◆ What is expected ◆
Word for word, restate the lines from the start of the data below through the line containing "If float, the".

- Opening Delimiter -

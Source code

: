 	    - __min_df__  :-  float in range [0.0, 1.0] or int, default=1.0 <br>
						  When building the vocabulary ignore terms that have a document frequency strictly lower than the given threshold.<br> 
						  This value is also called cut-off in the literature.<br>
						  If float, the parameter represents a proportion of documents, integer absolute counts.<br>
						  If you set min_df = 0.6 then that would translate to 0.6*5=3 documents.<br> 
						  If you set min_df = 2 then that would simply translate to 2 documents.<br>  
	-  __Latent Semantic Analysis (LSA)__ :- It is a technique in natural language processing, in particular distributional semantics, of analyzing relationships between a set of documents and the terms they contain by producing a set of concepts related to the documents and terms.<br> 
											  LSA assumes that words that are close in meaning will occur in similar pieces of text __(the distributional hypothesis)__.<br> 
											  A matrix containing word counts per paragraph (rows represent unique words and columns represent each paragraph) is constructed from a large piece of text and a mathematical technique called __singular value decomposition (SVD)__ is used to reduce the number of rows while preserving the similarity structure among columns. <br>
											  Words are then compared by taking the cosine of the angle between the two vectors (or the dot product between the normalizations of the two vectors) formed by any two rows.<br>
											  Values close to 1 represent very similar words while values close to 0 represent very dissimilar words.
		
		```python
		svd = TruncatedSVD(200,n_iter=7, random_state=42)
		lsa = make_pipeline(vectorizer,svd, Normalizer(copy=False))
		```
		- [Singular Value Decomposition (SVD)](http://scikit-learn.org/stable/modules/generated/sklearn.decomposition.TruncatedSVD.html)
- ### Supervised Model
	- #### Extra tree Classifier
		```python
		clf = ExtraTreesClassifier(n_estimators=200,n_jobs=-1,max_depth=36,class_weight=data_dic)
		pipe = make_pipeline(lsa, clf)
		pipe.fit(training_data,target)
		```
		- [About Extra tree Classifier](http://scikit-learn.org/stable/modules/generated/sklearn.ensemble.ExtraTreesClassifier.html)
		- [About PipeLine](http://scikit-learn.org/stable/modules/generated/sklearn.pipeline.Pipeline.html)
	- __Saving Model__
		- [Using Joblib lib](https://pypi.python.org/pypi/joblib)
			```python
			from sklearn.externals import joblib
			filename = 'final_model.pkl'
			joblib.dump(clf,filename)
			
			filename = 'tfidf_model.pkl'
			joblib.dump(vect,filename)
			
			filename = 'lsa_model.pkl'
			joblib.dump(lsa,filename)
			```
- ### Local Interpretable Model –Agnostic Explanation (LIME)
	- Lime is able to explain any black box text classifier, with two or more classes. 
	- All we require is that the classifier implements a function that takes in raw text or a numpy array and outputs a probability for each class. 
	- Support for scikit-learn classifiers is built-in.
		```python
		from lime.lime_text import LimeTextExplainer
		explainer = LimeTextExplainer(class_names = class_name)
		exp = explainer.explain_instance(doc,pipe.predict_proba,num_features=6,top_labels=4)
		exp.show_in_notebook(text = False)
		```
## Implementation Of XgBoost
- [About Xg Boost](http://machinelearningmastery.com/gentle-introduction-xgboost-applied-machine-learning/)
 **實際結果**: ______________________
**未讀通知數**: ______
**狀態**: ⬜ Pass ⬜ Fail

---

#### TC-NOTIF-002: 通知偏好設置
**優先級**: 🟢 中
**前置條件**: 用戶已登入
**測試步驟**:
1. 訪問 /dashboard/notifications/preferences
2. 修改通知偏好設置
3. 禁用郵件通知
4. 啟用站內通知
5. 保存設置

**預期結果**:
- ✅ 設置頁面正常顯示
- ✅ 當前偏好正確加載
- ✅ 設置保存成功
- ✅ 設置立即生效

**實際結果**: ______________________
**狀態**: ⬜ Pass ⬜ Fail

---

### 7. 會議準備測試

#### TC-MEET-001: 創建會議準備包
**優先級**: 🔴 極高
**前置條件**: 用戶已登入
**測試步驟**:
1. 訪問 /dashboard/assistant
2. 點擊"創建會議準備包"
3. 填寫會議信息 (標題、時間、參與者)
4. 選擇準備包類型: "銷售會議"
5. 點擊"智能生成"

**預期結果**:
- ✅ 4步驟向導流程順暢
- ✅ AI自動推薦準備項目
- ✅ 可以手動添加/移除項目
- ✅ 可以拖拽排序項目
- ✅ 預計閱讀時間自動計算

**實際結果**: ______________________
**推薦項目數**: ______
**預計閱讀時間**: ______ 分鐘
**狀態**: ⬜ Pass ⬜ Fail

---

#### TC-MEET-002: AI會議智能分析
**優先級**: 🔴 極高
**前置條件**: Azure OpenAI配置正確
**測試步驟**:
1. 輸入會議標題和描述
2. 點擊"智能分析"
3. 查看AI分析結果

- Closing Delimiter -

◆ Solved problem ◆
Source code

: 	    - __min_df__  :-  float in range [0.0, 1.0] or int, default=1.0 <br>
						  When building the vocabulary ignore terms that have a document frequency strictly lower than the given threshold.<br> 
						  This value is also called cut-off in the literature.<br>
						  If float, the parameter represents a proportion of documents, integer absolute counts.<br>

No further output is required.